I say the wood within is the dark wood, 
Or wound no torn shirt can entirely bandage, 
But the sad hand returns to it in secret 
Repeatedly, encouraging the bandage 
To speak of that other world we might have borne, 
The lost world buried before it could be born. 

Burchfield describes the pinched white souls of violets 
Frothing the mouth of a derelict old mine 
Just as an evil August night comes down, 
All umber, but for one smudge of dusky carmine. 
It is the sky of a peculiar sadness— 
The other side perhaps of some rare gladness. 

What is it to be happy, after all? Think 
Of the first small joys. Think of how our parents 
Would whistle as they packed for the long summers, 
Or, busy about the usual tasks of parents, 
Smile down at us suddenly for some secret reason, 
Or simply smile, not needing any reason. 

But even in the summers we remember 
The forest had its eyes, the sea its voices, 
And there were roads no map would ever master, 
Lost roads and moonless nights and ancient voices— 
And night crept down with an awful slowness toward the water; 
And there were lanterns once, doubled in the water. 

Sadness has its own beauty, of course. Toward dusk, 
Let us say, the river darkens and look bruised, 
And we stand looking out at it through rain. 
It is as if life itself were somehow bruised 
And tender at this hour; and a few tears commence. 
Not that they are but that they feel immense. 

 Sadness has its own beauty indeed... The 'Burchfield' reference in stanza 4 is to the American watercolorist Charles Burchfield, an artist more famous in his native land than over here (as is Justice, though even in America he is regarded as a 'poet's poet'). Burchfield painted violets at the mouth of an abandoned mine at least twice, and those images top and tail this section. 

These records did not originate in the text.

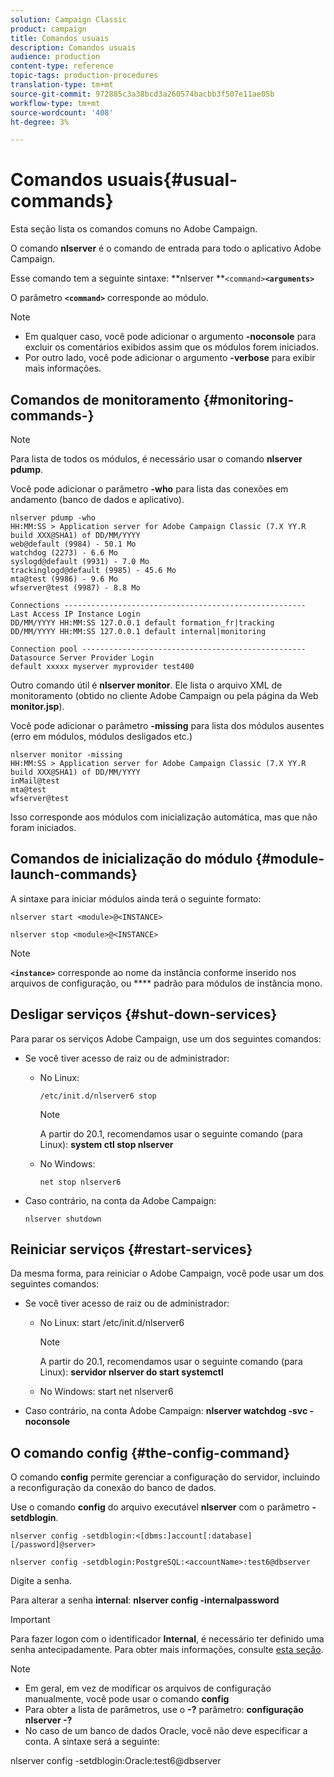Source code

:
 ```yaml
---
solution: Campaign Classic
product: campaign
title: Comandos usuais
description: Comandos usuais
audience: production
content-type: reference
topic-tags: production-procedures
translation-type: tm+mt
source-git-commit: 972885c3a38bcd3a260574bacbb3f507e11ae05b
workflow-type: tm+mt
source-wordcount: '408'
ht-degree: 3%

---
```



# Comandos usuais{#usual-commands}

Esta seção lista os comandos comuns no Adobe Campaign.

O comando **nlserver** é o comando de entrada para todo o aplicativo Adobe Campaign.

Esse comando tem a seguinte sintaxe: **nlserver **`<command>`****`<arguments>`****

O parâmetro **`<command>`** corresponde ao módulo.

>[!NOTE]
>
>* Em qualquer caso, você pode adicionar o argumento **-noconsole** para excluir os comentários exibidos assim que os módulos forem iniciados.
>* Por outro lado, você pode adicionar o argumento **-verbose** para exibir mais informações.

>



## Comandos de monitoramento {#monitoring-commands-}

>[!NOTE]
>
>Para lista de todos os módulos, é necessário usar o comando **nlserver pdump**.

Você pode adicionar o parâmetro **-who** para lista das conexões em andamento (banco de dados e aplicativo).

```
nlserver pdump -who
HH:MM:SS > Application server for Adobe Campaign Classic (7.X YY.R build XXX@SHA1) of DD/MM/YYYY
web@default (9984) - 50.1 Mo
watchdog (2273) - 6.6 Mo
syslogd@default (9931) - 7.0 Mo
trackinglogd@default (9985) - 45.6 Mo
mta@test (9986) - 9.6 Mo
wfserver@test (9987) - 8.8 Mo

Connections ------------------------------------------------------
Last Access IP Instance Login 
DD/MM/YYYY HH:MM:SS 127.0.0.1 default formation_fr|tracking
DD/MM/YYYY HH:MM:SS 127.0.0.1 default internal|monitoring

Connection pool --------------------------------------------------
Datasource Server Provider Login 
default xxxxx myserver myprovider test400
```

Outro comando útil é **nlserver monitor**. Ele lista o arquivo XML de monitoramento (obtido no cliente Adobe Campaign ou pela página da Web **monitor.jsp**).

Você pode adicionar o parâmetro **-missing** para lista dos módulos ausentes (erro em módulos, módulos desligados etc.)

```
nlserver monitor -missing
HH:MM:SS > Application server for Adobe Campaign Classic (7.X YY.R build XXX@SHA1) of DD/MM/YYYY
inMail@test
mta@test
wfserver@test
```

Isso corresponde aos módulos com inicialização automática, mas que não foram iniciados.

## Comandos de inicialização do módulo {#module-launch-commands}

A sintaxe para iniciar módulos ainda terá o seguinte formato:

```
nlserver start <module>@<INSTANCE>
```

```
nlserver stop <module>@<INSTANCE>
```

>[!NOTE]
>
>**`<instance>`** corresponde ao nome da instância conforme inserido nos arquivos de configuração, ou  **** padrão para módulos de instância mono.

## Desligar serviços {#shut-down-services}

Para parar os serviços Adobe Campaign, use um dos seguintes comandos:

* Se você tiver acesso de raiz ou de administrador:

   * No Linux:

      ```
      /etc/init.d/nlserver6 stop
      ```

      >[!NOTE]
      >
      >A partir do 20.1, recomendamos usar o seguinte comando (para Linux): **system ctl stop nlserver**

   * No Windows:

      ```
      net stop nlserver6
      ```

* Caso contrário, na conta da Adobe Campaign:

   ```
   nlserver shutdown 
   ```

## Reiniciar serviços {#restart-services}

Da mesma forma, para reiniciar o Adobe Campaign, você pode usar um dos seguintes comandos:

* Se você tiver acesso de raiz ou de administrador:

   * No Linux: start /etc/init.d/nlserver6

      >[!NOTE]
      >
      >A partir do 20.1, recomendamos usar o seguinte comando (para Linux): **servidor nlserver do start systemctl**

   * No Windows: start net nlserver6

* Caso contrário, na conta Adobe Campaign: **nlserver watchdog -svc -noconsole**

## O comando config {#the-config-command}

O comando **config** permite gerenciar a configuração do servidor, incluindo a reconfiguração da conexão do banco de dados.

Use o comando **config** do arquivo executável **nlserver** com o parâmetro **-setdblogin**.

```
nlserver config -setdblogin:<[dbms:]account[:database][/password]@server>
```

```
nlserver config -setdblogin:PostgreSQL:<accountName>:test6@dbserver
```

Digite a senha.

Para alterar a senha **internal**: **nlserver config -internalpassword**

>[!IMPORTANT]
>
>Para fazer logon com o identificador **Internal**, é necessário ter definido uma senha antecipadamente. Para obter mais informações, consulte [esta seção](../../installation/using/campaign-server-configuration.md#internal-identifier).

>[!NOTE]
>
>* Em geral, em vez de modificar os arquivos de configuração manualmente, você pode usar o comando **config**
>* Para obter a lista de parâmetros, use o **-?** parâmetro:  **configuração nlserver -?**
>* No caso de um banco de dados Oracle, você não deve especificar a conta. A sintaxe será a seguinte:

>
>  
nlserver config -setdblogin:Oracle:test6@dbserver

 And here is another fine Justice poem, one where nostalgia finds its way into the title – 'Nostalgia of the Lakefronts' 

Cities burn behind us; the lake glitters.
A tall loudspeaker is announcing prizes;
Another, by the lake, the times of cruises.
Childhood, once vast with terrors and surprises,
Is fading to a landscape deep with distance—
And always the sad piano in the distance,

Faintly in the distance, a ghostly tinkling
(O indecipherable blurred harmonies)
Or some far horn repeating over water
Its high lost note, cut loose from all harmonies.
At such times, wakeful, a child will dream the world,
And this is the world we run to from the world.

Or the two worlds come together and are one
On dark, sweet afternoons of storm and of rain,
And stereopticons brought out and dusted,
Stacks of old Geographics, or, through the rain,
A mad wet dash to the local movie palace
And the shriek, perhaps, of Kane’s white cockatoo.
(Would this have been summer, 1942?)

By June the city always seems neurotic.
But lakes are good all summer for reflection,
And ours is famed among painters for its blues,
Yet not entirely sad, upon reflection.
Why sad at all? Is their wish so unique—
To anthropomorphise the inanimate
With a love that masquerades as pure technique?

O art and the child were innocent together!
But landscapes grow abstract, like ageing parents.
Soon now the war will shutter the grand hotels,
And we, when we come back, will come as parents.
There are no lanterns now strung between pines—
Only, like history, the stark bare northern pines.

And after a time the lakefront disappears
Into the stubborn verses of its exiles
Or a few gifted sketches of old piers.
It rains perhaps on the other side of the heart;
Then we remember, whether we would or no.
—Nostalgia comes with the smell of rain, you know.